There’s no questioning it; Swagger Rite is one of the budding superstars in the land of hip-hop. He’s spent 2020 quickly and efficiently establishing himself as a force to be reckoned with, releasing five hit singles, the most recent being “Heart Broke Rockstar Shit.” Each single has emphasized the breadth of Swagger’s musical versatility, with each track offering contrasting, accomplished sounds that prove why he’s become such a phenomenon this year.
So much more than just a rapper, Swagger has taken it upon himself to diversify his craft and explore new sounds that offer fans different aspects of his skills and musical personality. Growing up in Toronto, Swagger began rapping at the age of 13, looking to old schoolers like Big Daddy Kane and trapsters such as Waka Flocka Flame, and Gucci Mane for inspiration. His debut EP, The Swagged Out Pedestrian, has received widespread acclaim since its release late last year and Swagger has been pushing hard ever since.
We recently caught up with Swagger Rite to ask him a few questions about his recent single releases, The Swagged Out Pedestrian, “Heart Broke Rockstar Shit,” and improving as a songwriter.
You’ve had a pretty productive year thus far with a few single releases and some very positive reaction from fans. With an inability to tour and promote your music as you typically would, what have you been up to most of this year? Has it been a lot of songwriting and studio time?
Swagger Rite: “This year I been recording, of course spending time with family… cooking heavy, and getting ready for my new EP to drop.”
As a fellow Torontonian, I wanted to ask you about your hit summer video for “Like That” which shows you cruising around the city. What area of the city did you shoot the video in and why did you choose this setting?
“We shot it in Hamilton… it was dope to be outside the city to shoot… had to keep a low profile. So many things happening in the city.”
“Heart Broke Rockstar Shit” is your newest single and video. How recently did you shoot the video and what was that process like?
“Shot it with my team, my manager has a production company Crossfield House Productions… the shit just came together perfectly. We shot this video a few months back. The process was dope, we shot it at The Bisha (hotel in Toronto) and other parts of the city. The drip… was so dope, we got designers from the city and man it was a full production. They did a dope job on the video.”

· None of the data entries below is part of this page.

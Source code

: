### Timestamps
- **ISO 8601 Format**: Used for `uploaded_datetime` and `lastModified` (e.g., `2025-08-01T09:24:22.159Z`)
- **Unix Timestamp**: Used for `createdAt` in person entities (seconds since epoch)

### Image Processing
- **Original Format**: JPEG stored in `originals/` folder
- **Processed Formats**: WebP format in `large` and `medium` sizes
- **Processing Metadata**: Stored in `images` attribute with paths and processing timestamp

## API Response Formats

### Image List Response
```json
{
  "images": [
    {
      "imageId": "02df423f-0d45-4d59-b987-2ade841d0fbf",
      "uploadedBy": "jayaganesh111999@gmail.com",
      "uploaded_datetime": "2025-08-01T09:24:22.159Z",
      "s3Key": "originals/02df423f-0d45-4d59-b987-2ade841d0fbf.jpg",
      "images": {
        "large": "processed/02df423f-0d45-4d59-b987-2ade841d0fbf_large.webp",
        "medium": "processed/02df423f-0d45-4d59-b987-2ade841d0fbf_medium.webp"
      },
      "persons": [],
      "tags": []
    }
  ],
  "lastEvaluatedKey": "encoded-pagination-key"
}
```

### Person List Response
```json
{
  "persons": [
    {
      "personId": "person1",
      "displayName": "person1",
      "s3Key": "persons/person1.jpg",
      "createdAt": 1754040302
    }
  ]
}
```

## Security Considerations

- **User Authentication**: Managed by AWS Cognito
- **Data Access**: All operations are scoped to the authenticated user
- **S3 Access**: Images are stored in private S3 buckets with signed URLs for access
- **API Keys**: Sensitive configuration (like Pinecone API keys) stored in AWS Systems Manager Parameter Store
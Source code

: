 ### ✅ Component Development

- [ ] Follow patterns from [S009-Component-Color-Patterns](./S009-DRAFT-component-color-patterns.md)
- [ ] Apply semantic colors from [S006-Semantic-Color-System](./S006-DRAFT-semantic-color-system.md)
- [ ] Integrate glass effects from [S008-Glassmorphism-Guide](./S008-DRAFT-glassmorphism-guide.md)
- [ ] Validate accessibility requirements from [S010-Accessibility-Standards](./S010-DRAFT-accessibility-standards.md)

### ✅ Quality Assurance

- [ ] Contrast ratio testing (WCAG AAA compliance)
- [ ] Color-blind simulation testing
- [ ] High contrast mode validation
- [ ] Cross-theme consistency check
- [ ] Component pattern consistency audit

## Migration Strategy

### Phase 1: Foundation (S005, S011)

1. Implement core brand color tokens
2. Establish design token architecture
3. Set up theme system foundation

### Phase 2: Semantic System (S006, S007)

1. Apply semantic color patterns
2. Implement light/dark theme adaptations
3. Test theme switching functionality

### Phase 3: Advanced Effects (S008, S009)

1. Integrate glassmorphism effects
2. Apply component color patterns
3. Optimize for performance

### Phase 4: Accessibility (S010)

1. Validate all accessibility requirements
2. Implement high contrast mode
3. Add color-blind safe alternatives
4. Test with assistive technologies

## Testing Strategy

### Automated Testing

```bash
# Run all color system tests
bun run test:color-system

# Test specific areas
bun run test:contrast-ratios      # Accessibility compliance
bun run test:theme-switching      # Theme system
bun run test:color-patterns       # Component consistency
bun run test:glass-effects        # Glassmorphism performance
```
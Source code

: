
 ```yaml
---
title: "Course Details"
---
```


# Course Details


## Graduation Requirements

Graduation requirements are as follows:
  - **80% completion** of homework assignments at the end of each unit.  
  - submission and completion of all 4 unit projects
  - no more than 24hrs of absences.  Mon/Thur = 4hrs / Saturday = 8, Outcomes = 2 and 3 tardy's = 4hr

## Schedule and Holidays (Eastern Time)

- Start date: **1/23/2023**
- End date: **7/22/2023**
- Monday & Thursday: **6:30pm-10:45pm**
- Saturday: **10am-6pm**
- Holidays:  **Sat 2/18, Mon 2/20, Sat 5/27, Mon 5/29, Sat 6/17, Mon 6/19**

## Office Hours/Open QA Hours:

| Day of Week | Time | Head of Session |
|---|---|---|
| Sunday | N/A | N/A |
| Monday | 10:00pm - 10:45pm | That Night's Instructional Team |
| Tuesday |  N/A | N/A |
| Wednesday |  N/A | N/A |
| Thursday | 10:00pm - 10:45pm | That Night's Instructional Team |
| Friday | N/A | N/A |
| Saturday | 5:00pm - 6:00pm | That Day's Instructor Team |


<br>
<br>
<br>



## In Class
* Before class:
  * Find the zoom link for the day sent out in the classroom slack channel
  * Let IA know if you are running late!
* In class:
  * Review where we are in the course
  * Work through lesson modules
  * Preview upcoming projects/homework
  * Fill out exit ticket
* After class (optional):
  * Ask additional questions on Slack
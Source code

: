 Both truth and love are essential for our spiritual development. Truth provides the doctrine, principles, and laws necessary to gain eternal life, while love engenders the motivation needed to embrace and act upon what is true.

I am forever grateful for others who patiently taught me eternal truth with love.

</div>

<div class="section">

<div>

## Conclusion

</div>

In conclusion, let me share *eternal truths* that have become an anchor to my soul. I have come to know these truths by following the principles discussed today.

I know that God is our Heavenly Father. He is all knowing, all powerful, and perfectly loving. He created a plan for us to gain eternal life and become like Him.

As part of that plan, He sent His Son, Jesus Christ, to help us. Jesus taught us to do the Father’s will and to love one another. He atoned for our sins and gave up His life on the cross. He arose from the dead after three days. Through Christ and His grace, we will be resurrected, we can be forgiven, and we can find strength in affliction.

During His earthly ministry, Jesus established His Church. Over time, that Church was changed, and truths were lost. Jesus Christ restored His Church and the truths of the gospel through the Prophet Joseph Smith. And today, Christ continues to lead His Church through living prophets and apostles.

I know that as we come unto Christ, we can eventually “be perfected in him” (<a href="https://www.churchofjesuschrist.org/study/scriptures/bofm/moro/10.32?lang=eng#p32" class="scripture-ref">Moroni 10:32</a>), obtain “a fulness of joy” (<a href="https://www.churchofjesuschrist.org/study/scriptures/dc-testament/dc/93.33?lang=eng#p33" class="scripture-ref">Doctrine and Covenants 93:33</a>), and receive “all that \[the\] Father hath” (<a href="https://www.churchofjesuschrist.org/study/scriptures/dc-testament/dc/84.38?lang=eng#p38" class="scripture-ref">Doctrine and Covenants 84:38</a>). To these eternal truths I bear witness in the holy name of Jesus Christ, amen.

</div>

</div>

In some respects, the video for “Heart Broke Rockstar Shit” is like a short film of you suffering after the loss of your girlfriend to an overdose. Who did you work with to develop this particular concept for the video?
“Crossfield House Productions, (director) Troy Crossfield, my manager, and his business partner Sheronna Osbourne made the concept and directed it. It was shot by my guy Nemesis.”
What made you decide that this concept for the video fit what you’re trying to say with this song?
“Going through heartbreak is like feeling like you’re at the bottom. When you get off that high you are always trying to get the feeling back. It fit perfectly because it cuts that deep, you know…”
Musically, you could argue that “Heart Broke Rockstar Shit” is somewhat of a new sound for you. How did you go about developing this song and did it end up sounding the way you originally intended it to?
“A lot of people don’t know I have so many different types of sounds in my bag… I been singing, been rapping and doing all types of music. This song is one of many that people will hear from my new EP.”
In terms of songwriting, do you write solely on your own or do you bring any collaborators in to work or record with?
“I usually work on my own and with my producer/engineer Stretch.”
Your debut EP The Swagged Out Pedestrian was released nearly a year ago now. What are your thoughts on those songs looking back on them now? Do you remain pleased with how that record turned out?
“Hell yeah… I had features from Block Boy, Yella Beazy, and Flip Dinero… but to be honest ‘In Love With The K’ really started this whole journey.”
Writing a debut album or EP can be a daunting proposition. What aspect of your songwriting would you say has really improved over the last year since the release of The Swagged Out Pedestrian?
“I think I would say… being more daring to release the other sides of my music. Most folks know me for the trap music… which is always apart of me. I want them to hear everything I can do… and this next EP is going to show that.”
Your second EP is in the development stage right now. What can you tell us about this EP and when can we expect it?
“It’s going be a detour what fans have been use to… literally.”
Aside from a new EP do you have any other collaborations or projects in the works?
“Yes… can’t speak on them… but you will see very soon!”